Automatic Linac Log File: Analysis and Reporting


M Gainey

M Gainey*, T Rothe , University Medical Centre Freiburg, Freiburg Im Breisgau, Baden-Wuerttemberg

Presentations

SU-E-T-142 (Sunday, July 12, 2015) 3:00 PM - 6:00 PM Room: Exhibit Hall


Purpose:
End to end QA for IMRT/VMAT is time consuming. Automated linac log file analysis and recalculation of daily recorded fluence, and hence dose, distribution bring this closer.

Methods:
Matlab (R2014b, Mathworks) software was written to read in and analyse IMRT/VMAT trajectory log files (TrueBeam 1.5, Varian Medical Systems) overnight, and are archived on a backed-up network drive (figure).
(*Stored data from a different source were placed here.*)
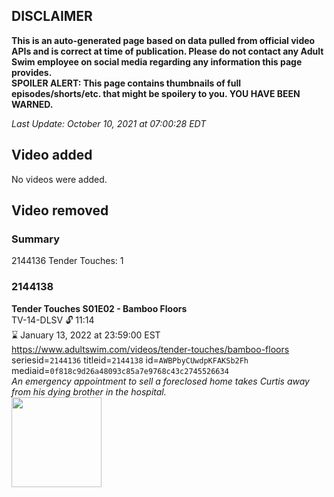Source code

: ## DISCLAIMER
**This is an auto-generated page based on data pulled from official video APIs and is correct at time of publication. Please do not contact any Adult Swim employee on social media regarding any information this page provides.**  
**SPOILER ALERT: This page contains thumbnails of full episodes/shorts/etc. that might be spoilery to you. YOU HAVE BEEN WARNED.**  

_Last Update: October 10, 2021 at 07:00:28 EDT_
## Video added
No videos were added.  
## Video removed
### Summary
2144136 Tender Touches: 1  
### 2144138
**Tender Touches S01E02 - Bamboo Floors**  
TV-14-DLSV 🔓 11:14  
⌛ January 13, 2022 at 23:59:00 EST  
https://www.adultswim.com/videos/tender-touches/bamboo-floors  
seriesid=`2144136` titleid=`2144138` id=`AWBPbyCUwdpKFAKSb2Fh` mediaid=`0f818c9d26a48093c85a7e9768c43c2745526634`  
_An emergency appointment to sell a foreclosed home takes Curtis away from his dying brother in the hospital._  
<a href="https://i.cdn.turner.com/adultswim/big/image-upload/thumbnails/thumb-2_image-15136360670472.jpg"><img src="https://i.cdn.turner.com/adultswim/big/image-upload/thumbnails/thumb-2_image-15136360670472.jpg" height="144px" /></a>
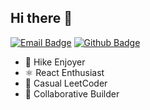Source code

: ## Hi there 👋

[![Email Badge](https://img.shields.io/badge/-Email-c14438?style=flat-square&logo=Gmail&logoColor=white&link=mailto:96manzo.eli@gmail.com)](mailto:96manzo.eli@gmail.com)
[![Github Badge](https://img.shields.io/badge/-Github-232323?style=flat-square&logo=Github&logoColor=white&link=https://github.com/elimanzo)](https://github.com/elimanzo)

- 🥾 Hike Enjoyer
- ⚛️ React Enthusiast
- 🏃 Casual LeetCoder
- 👯 Collaborative Builder

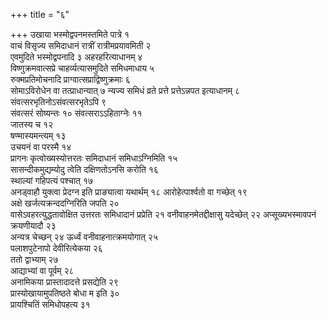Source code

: +++
title = "६"

+++
उखाया भस्मोद्वपनमस्तमिते पात्रे १  
वाचं विसृज्य समिदाधानं रात्रीं
रात्रीमप्रयावमिती २  
एवमुदिते भस्मोद्वपनादि ३
अहरहरित्याधानम् ४  
विष्णुक्रमवात्सप्रे
चाहर्व्यत्यासमुदिते समिधमाधाय ५  
रुक्मप्रतिमोचनादि
प्राग्वात्सप्राद्विष्णुक्रमाः ६  
सोमाऽविरोधेन वा तत्प्राधान्यात् ७
न्यज्य समिधं व्रते प्रत्ते प्रत्तेऽन्नपत इत्याधानम् ८
संवत्सरभृतिनोऽसंवत्सरभृतेऽपि ९  
संवत्सरं सोष्यन्तः १०
संवत्सराऽऽहिताग्नेः ११  
जातस्य च १२  
षण्मास्यमन्त्यम् १३  
उचयनं वा
परस्मै १४  
प्रागनः कृत्वोख्यस्योत्तरतः समिदाधानं समिधाऽग्निमिति
१५  
सासन्दीकमुद्यम्योदु त्वेति दक्षिणतोऽनसि करोति १६  
स्थाल्यां गहिपत्यं
पश्चात् १७  
अनड्वाहौ युक्त्वा प्रेदग्न इति प्राङ्यात्वा यथार्थम् १८
आरोहेत्पार्श्वतो वा गच्छेत् १९  
अक्षे खर्जत्यक्रन्ददग्निरिति जपति
२०  
वासेऽवहरत्युद्धतावोक्षित उत्तरतः समिधादानं प्रप्रेति २१
वनीवाहनमेतद्दीक्षासु यदेच्छेत् २२
अप्सूख्यभस्मावपनं क्रयणीयादौ २३  
अन्यत्र चेच्छन् २४
ऊर्ध्वं वनीवाहनात्क्रमयोगात् २५  
पलाशपुटेनापो देवीरित्येकया २६  
ततो
द्वाभ्याम् २७  
आद्याभ्यां वा पूर्वम् २८  
अनामिकया प्रास्तादादत्ते
प्रसद्येति २९  
प्रास्योखायामुपतिष्ठते बोधा म इति ३०  
प्रायश्चितिं
समिधोपहत्य ३१  
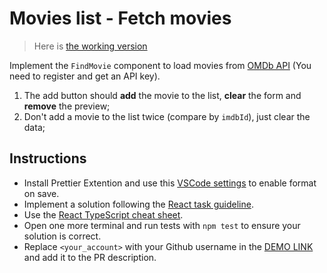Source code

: # Movies list - Fetch movies

> Here is [the working version](https://mate-academy.github.io/react_movies-list-fetch-movies/)

Implement the `FindMovie` component to load movies from [OMDb API](http://www.omdbapi.com/) (You need to register and get an API key).

<!-- 1. When a user enters a title and submits the form, send a request to `https://www.omdbapi.com/?apikey=[yourkey]&t=[title]`; -->
   <!-- - use the `getMovie` method from the `api.ts`; -->
<!-- 1. The submit button should be disabled when the title field is empty; -->
<!-- 1. Show a spinner on the submit button while waiting for the respose; -->
   <!-- - use `is-loading` class; -->
   <!-- - loading should be finished in any case (use `finally`); -->
<!-- 1. If a movie is not found show an error message below the input; -->
   <!-- - hide it after changing the title; -->
<!-- 1. If a movie is found show the preview as a `MovieCard` and the add button; -->
   <!-- - the API return `MovieData` or `ReposnseError` (see the `types`) -->
   <!-- - don't forget to normalize received `MovieData` -->
   <!-- - use [the deafult picture](https://via.placeholder.com/360x270.png?text=no%20preview) if the found movie has no poster. -->
1. The add button should **add** the movie to the list, **clear** the form and **remove** the preview;
1. Don't add a movie to the list twice (compare by `imdbId`), just clear the data;

## Instructions

- Install Prettier Extention and use this [VSCode settings](https://mate-academy.github.io/fe-program/tools/vscode/settings.json) to enable format on save.
- Implement a solution following the [React task guideline](https://github.com/mate-academy/react_task-guideline#react-tasks-guideline).
- Use the [React TypeScript cheat sheet](https://mate-academy.github.io/fe-program/js/extra/react-typescript).
- Open one more terminal and run tests with `npm test` to ensure your solution is correct.
- Replace `<your_account>` with your Github username in the [DEMO LINK](https://mykhailonl.github.io/react_movies-list-fetch-movies/) and add it to the PR description.
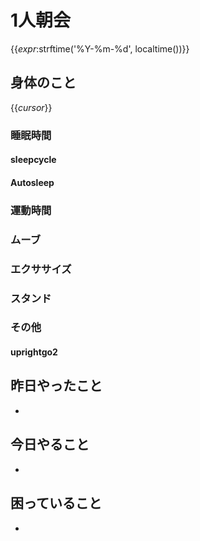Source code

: # 1人朝会

{{_expr_:strftime('%Y-%m-%d', localtime())}}

## 身体のこと

{{_cursor_}}

### 睡眠時間

#### sleepcycle

#### Autosleep

### 運動時間

### ムーブ

### エクササイズ

### スタンド

### その他

#### uprightgo2


## 昨日やったこと

- 

## 今日やること

- 

## 困っていること

-
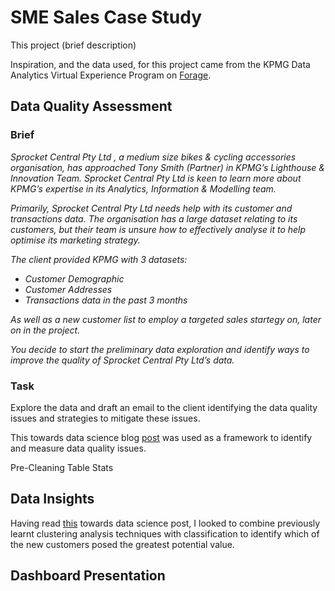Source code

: # SME Sales Case Study

This project (brief description)

Inspiration, and the data used, for this project came from the KPMG Data Analytics Virtual Experience Program on [Forage](https://www.theforage.com/virtual-internships/theme/m7W4GMqeT3bh9Nb2c/KPMG-Data-Analytics-Virtual-Internship?ref=oiP3eujQmJmMY5YfG).

## Data Quality Assessment

### Brief

*Sprocket Central Pty Ltd , a medium size bikes & cycling accessories organisation, has approached Tony Smith (Partner) in KPMG’s Lighthouse & Innovation Team. Sprocket Central Pty Ltd  is keen to learn more about KPMG’s expertise in its Analytics, Information & Modelling team.*

*Primarily, Sprocket Central Pty Ltd needs help with its customer and transactions data. The organisation has a large dataset relating to its customers, but their team is unsure how to effectively analyse it to help optimise its marketing strategy.*

*The client provided KPMG with 3 datasets:*

- *Customer Demographic*
- *Customer Addresses*
- *Transactions data in the past 3 months*

*As well as a new customer list to employ a targeted sales startegy on, later on in the project.*

*You decide to start the preliminary data exploration and identify ways to improve the quality of Sprocket Central Pty Ltd’s data.*

### Task
Explore the data and draft an email to the client identifying the data quality issues and strategies to mitigate these issues.

This towards data science blog [post](https://towardsdatascience.com/the-six-dimensions-of-data-quality-and-how-to-deal-with-them-bdcf9a3dba71) was used as a framework to identify and measure data quality issues.

Pre-Cleaning Table Stats



## Data Insights

Having read [this](https://towardsdatascience.com/cluster-then-predict-for-classification-tasks-142fdfdc87d6) towards data science post, I looked to combine previously learnt clustering analysis techniques with classification to identify which of the new customers posed the greatest potential value.

## Dashboard Presentation
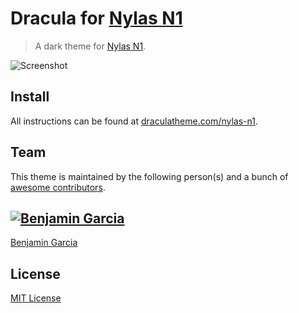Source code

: # Dracula for [Nylas N1](http://nylas.com)

> A dark theme for [Nylas N1](http://nylas.com).

![Screenshot](https://draculatheme.com/assets/img/screenshots/nylas-n1.png)

## Install

All instructions can be found at [draculatheme.com/nylas-n1](https://draculatheme.com/nylas-n1).

## Team

This theme is maintained by the following person(s) and a bunch of [awesome contributors](https://github.com/dracula/template/graphs/contributors).

[![Benjamin Garcia](https://avatars3.githubusercontent.com/u/1433960?v=3&amp;s=460)](https://github.com/benjamingarcia/)
--- 
[Benjamin Garcia](https://github.com/benjamingarcia)

## License

[MIT License](./LICENSE)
A summary report (PDF) is sent by email to the duty linac physicist. A structured summary report (PDF) for each patient is automatically updated for embedding into the R&V system (Mosaiq 2.5, Elekta AG). The report contains cross-referenced hyperlinks to ease navigation between treatment fractions. Gamma analysis can be performed on planned (DICOM RTPlan) and treated (trajectory log) fluence distributions. Trajectory log files can be converted into RTPlan files for dose distribution calculation (Eclipse, AAA10.0.28, VMS).

Results:
All leaf positions are within +/-0.10mm: 57% within +/-0.01mm; 89% within 0.05mm. Mean leaf position deviation is 0.02mm. Gantry angle variations lie in the range -0.1 to 0.3 degrees, mean 0.04 degrees. Fluence verification shows excellent agreement between planned and treated fluence. Agreement between planned and treated dose distribution, the derived from log files, is very good.

Conclusion:
Automated log file analysis is a valuable tool for the busy physicist, enabling potential treated fluence distribution errors to be quickly identified. In the near future we will correlate trajectory log analysis with routine IMRT/VMAT QA analysis. This has the potential to reduce, but not eliminate, the QA workload.